▶ _Input records_:
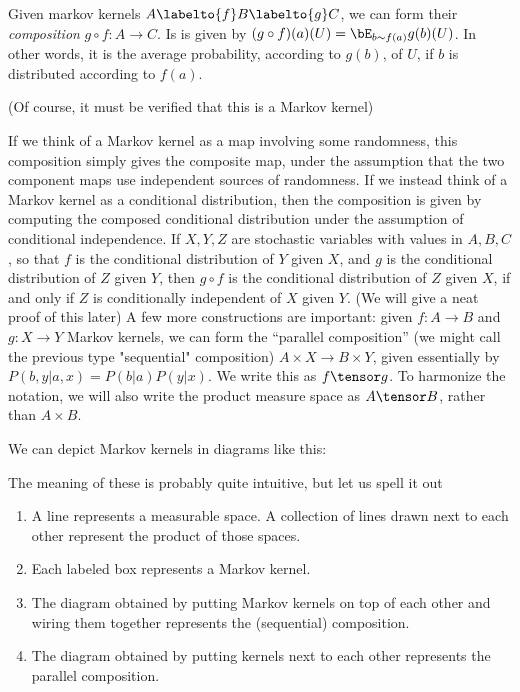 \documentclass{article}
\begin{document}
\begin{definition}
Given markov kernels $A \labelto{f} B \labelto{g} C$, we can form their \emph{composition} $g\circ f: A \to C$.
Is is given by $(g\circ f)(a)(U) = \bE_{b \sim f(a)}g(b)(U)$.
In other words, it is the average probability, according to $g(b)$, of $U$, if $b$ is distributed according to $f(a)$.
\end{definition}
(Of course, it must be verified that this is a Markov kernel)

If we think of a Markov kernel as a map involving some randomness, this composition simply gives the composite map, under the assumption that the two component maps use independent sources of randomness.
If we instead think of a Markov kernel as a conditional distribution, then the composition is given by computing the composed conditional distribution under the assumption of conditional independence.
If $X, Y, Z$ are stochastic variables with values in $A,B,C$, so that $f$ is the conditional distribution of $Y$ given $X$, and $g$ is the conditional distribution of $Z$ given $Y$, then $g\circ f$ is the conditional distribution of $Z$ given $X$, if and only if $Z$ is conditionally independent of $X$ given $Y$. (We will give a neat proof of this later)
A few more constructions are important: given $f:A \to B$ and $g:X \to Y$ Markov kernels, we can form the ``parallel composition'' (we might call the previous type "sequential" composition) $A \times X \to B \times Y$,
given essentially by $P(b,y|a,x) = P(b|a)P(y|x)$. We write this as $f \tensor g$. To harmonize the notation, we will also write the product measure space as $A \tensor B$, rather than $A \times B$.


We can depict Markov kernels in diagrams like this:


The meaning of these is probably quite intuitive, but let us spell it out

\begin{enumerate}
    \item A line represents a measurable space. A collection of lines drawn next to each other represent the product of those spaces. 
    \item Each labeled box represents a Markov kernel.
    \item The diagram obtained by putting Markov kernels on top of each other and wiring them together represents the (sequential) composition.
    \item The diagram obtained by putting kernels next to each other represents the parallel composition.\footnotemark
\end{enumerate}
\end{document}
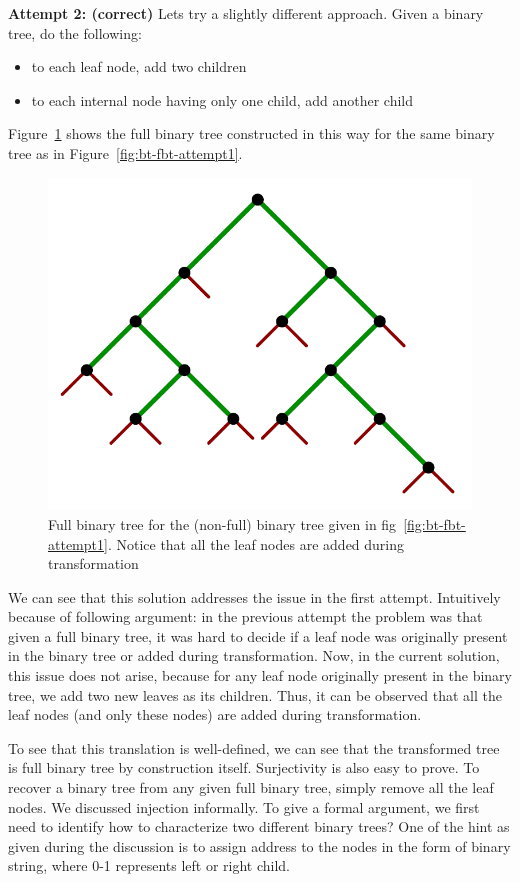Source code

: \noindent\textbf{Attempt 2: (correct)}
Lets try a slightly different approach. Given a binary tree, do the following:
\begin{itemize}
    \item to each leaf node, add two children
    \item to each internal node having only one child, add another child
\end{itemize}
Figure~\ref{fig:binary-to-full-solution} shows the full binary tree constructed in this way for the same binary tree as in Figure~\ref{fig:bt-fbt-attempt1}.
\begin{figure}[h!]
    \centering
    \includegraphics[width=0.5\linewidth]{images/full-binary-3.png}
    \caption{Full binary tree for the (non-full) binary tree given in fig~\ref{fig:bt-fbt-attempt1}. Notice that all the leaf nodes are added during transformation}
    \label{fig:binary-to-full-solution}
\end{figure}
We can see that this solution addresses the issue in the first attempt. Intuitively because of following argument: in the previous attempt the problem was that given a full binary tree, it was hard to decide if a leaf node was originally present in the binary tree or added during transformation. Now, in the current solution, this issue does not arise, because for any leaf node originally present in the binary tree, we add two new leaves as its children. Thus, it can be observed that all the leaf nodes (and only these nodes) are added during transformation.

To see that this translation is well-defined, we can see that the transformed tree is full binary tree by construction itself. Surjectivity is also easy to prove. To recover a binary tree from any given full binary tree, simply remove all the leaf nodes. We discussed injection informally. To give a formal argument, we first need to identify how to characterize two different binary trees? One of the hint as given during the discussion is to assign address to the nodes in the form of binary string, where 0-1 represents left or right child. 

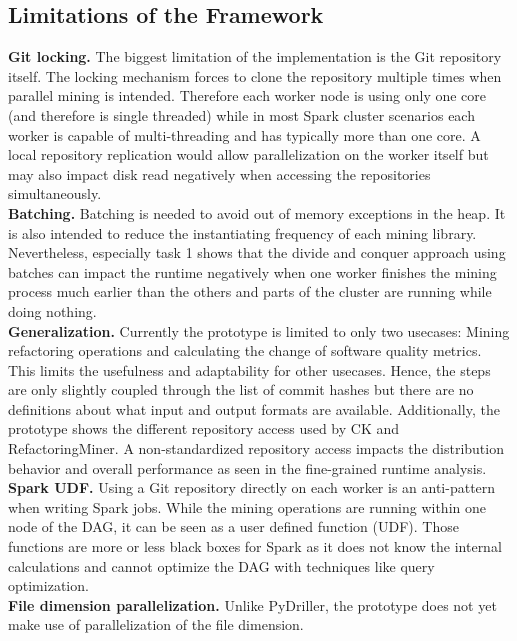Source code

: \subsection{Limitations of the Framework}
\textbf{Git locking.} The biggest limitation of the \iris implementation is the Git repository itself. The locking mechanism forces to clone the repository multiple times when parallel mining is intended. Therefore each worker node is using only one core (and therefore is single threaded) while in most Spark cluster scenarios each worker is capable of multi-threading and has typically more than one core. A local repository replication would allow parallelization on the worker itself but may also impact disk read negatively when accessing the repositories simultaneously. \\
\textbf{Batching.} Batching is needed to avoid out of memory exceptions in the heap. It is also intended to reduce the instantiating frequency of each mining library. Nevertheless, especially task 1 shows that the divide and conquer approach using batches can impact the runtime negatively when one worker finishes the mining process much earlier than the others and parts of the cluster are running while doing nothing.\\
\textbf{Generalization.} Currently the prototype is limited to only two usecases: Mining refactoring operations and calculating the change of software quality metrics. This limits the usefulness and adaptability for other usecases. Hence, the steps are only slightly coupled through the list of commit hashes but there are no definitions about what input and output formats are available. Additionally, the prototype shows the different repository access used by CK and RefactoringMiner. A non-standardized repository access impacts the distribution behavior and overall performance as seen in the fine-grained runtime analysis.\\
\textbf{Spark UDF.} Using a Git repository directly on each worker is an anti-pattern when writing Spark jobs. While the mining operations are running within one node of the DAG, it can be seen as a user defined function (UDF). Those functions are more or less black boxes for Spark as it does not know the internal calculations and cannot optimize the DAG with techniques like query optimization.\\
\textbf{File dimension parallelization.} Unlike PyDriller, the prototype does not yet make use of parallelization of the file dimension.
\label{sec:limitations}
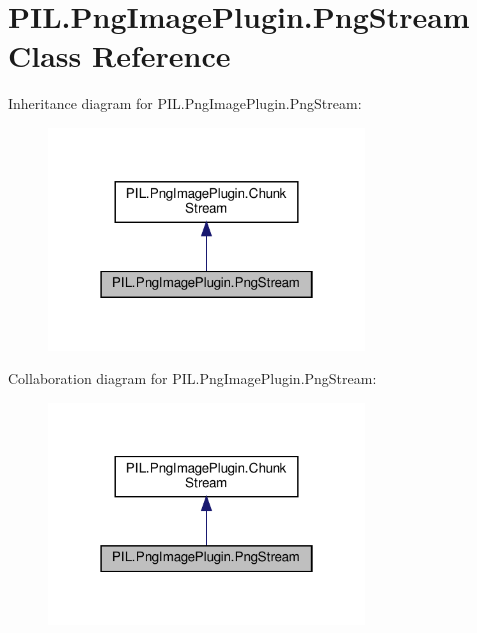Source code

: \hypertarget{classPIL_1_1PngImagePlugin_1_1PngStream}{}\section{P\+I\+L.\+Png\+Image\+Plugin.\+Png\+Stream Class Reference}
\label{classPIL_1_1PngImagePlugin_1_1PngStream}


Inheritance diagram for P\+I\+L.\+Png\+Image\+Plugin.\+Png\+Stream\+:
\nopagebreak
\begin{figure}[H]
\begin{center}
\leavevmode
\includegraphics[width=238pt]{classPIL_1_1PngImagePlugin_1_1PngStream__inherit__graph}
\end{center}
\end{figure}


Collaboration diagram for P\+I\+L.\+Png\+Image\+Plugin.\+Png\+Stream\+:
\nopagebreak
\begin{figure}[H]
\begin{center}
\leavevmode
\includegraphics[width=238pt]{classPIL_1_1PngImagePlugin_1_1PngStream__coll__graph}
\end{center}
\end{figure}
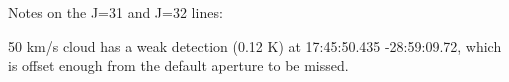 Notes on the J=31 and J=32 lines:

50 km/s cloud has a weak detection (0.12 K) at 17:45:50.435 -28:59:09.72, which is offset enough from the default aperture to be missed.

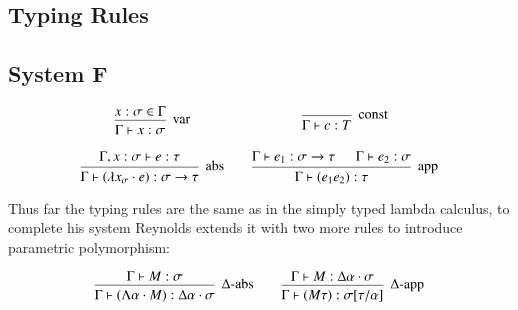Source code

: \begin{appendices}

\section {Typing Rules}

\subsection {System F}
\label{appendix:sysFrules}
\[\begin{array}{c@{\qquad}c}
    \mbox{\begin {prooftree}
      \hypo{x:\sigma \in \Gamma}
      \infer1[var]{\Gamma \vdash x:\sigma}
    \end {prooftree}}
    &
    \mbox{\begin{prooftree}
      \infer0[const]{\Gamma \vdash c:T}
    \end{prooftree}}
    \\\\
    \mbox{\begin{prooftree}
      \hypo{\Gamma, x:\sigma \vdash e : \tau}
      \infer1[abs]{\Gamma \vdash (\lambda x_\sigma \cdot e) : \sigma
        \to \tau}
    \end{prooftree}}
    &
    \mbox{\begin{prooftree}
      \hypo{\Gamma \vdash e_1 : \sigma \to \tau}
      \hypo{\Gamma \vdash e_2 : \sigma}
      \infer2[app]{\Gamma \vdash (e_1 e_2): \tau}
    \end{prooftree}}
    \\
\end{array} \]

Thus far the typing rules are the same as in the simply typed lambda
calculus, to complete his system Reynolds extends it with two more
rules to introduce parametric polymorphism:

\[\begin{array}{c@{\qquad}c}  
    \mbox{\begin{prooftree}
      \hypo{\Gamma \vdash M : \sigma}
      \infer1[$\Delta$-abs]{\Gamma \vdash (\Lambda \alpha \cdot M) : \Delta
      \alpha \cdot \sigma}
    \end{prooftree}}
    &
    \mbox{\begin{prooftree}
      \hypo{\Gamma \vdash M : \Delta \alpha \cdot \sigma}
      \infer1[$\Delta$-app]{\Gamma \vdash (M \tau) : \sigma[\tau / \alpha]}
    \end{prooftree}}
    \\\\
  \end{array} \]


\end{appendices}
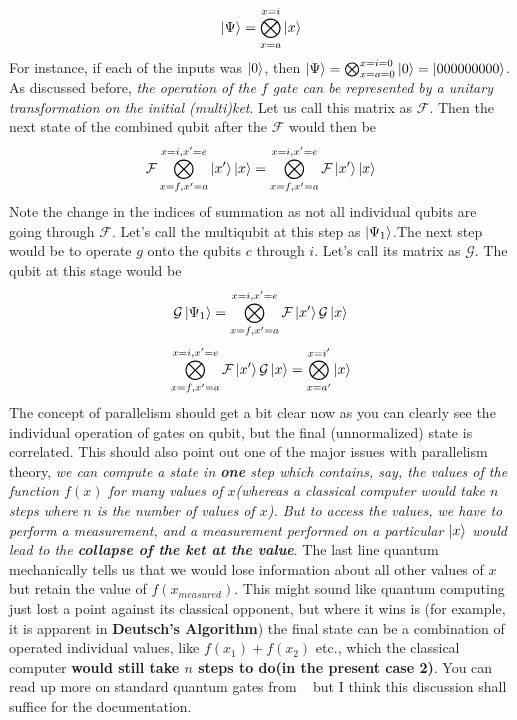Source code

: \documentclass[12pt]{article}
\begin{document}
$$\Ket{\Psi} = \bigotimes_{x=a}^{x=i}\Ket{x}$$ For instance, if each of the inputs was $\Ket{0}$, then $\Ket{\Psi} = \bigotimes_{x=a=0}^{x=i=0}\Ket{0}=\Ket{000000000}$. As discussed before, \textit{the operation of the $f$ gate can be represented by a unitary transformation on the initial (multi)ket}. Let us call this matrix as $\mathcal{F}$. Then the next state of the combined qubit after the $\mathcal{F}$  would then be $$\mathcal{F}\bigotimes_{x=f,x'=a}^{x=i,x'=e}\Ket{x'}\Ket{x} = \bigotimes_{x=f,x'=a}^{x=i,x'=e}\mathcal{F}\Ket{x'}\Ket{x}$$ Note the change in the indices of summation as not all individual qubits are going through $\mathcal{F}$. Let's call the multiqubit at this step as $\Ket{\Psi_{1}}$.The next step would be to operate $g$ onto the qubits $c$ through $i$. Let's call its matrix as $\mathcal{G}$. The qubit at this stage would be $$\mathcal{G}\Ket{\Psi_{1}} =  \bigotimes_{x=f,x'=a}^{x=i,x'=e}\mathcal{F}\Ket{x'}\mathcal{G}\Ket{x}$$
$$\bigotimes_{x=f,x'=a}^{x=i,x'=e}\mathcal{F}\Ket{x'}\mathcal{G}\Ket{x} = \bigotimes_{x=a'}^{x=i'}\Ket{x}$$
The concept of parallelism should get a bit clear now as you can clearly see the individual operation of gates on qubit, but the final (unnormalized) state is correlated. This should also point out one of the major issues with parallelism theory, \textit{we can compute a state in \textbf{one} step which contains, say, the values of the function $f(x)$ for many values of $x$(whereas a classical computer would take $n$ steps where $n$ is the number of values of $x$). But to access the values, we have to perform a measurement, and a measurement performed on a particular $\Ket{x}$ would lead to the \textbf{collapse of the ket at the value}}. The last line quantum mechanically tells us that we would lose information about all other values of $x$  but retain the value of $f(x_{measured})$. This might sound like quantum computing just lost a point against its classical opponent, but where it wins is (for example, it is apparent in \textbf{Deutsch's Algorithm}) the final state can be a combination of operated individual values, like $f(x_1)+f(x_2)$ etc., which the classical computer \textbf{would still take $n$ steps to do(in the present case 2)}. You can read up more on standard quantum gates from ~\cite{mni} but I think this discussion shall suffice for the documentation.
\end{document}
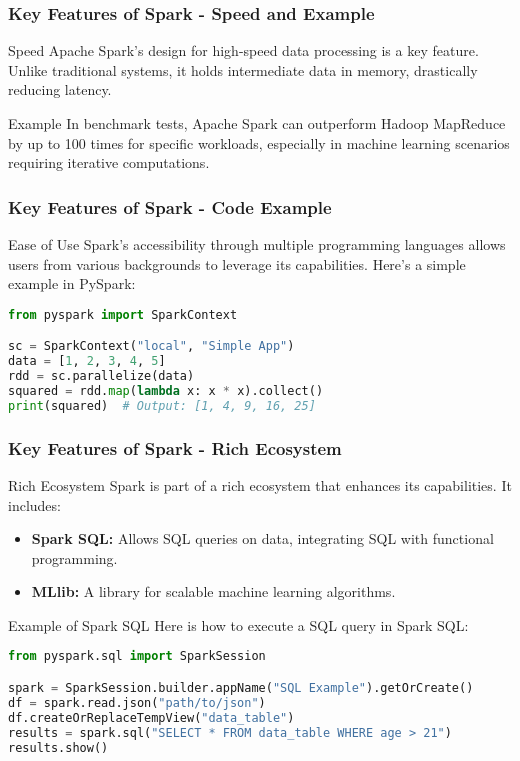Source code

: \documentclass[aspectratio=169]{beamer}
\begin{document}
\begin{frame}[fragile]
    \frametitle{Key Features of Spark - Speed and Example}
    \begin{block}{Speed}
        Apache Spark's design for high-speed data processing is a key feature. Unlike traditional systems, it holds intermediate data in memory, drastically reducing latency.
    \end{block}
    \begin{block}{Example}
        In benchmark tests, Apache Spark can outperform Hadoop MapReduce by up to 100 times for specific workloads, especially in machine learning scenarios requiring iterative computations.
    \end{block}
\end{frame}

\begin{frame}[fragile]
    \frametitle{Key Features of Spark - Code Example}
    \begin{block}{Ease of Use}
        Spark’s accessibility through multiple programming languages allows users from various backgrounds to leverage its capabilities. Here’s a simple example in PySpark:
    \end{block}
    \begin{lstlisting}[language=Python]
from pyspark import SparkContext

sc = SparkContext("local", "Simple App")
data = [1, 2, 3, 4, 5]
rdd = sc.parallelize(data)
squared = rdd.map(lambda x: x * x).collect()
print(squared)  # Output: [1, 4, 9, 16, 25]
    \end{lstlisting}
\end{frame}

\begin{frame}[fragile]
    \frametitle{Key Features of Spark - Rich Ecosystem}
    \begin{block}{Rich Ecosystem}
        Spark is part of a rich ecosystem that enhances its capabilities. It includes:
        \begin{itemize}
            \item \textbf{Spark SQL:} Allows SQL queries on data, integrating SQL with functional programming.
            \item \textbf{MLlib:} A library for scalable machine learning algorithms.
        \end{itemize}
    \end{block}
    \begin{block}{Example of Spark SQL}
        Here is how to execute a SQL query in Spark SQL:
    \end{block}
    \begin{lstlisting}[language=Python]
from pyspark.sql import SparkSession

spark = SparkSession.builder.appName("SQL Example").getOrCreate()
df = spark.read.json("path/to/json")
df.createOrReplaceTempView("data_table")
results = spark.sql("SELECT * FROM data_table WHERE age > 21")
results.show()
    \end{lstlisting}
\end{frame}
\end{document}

▶ _Assignment_:
Which of the lines above carry the string "then"? Pick them out and copy them.

▶ _Answer section_:
If we instead think of a Markov kernel as a conditional distribution, then the composition is given by computing the composed conditional distribution under the assumption of conditional independence.
If $X, Y, Z$ are stochastic variables with values in $A,B,C$, so that $f$ is the conditional distribution of $Y$ given $X$, and $g$ is the conditional distribution of $Z$ given $Y$, then $g\circ f$ is the conditional distribution of $Z$ given $X$, if and only if $Z$ is conditionally independent of $X$ given $Y$. (We will give a neat proof of this later)
$$\Ket{\Psi} = \bigotimes_{x=a}^{x=i}\Ket{x}$$ For instance, if each of the inputs was $\Ket{0}$, then $\Ket{\Psi} = \bigotimes_{x=a=0}^{x=i=0}\Ket{0}=\Ket{000000000}$. As discussed before, \textit{the operation of the $f$ gate can be represented by a unitary transformation on the initial (multi)ket}. Let us call this matrix as $\mathcal{F}$. Then the next state of the combined qubit after the $\mathcal{F}$  would then be $$\mathcal{F}\bigotimes_{x=f,x'=a}^{x=i,x'=e}\Ket{x'}\Ket{x} = \bigotimes_{x=f,x'=a}^{x=i,x'=e}\mathcal{F}\Ket{x'}\Ket{x}$$ Note the change in the indices of summation as not all individual qubits are going through $\mathcal{F}$. Let's call the multiqubit at this step as $\Ket{\Psi_{1}}$.The next step would be to operate $g$ onto the qubits $c$ through $i$. Let's call its matrix as $\mathcal{G}$. The qubit at this stage would be $$\mathcal{G}\Ket{\Psi_{1}} =  \bigotimes_{x=f,x'=a}^{x=i,x'=e}\mathcal{F}\Ket{x'}\mathcal{G}\Ket{x}$$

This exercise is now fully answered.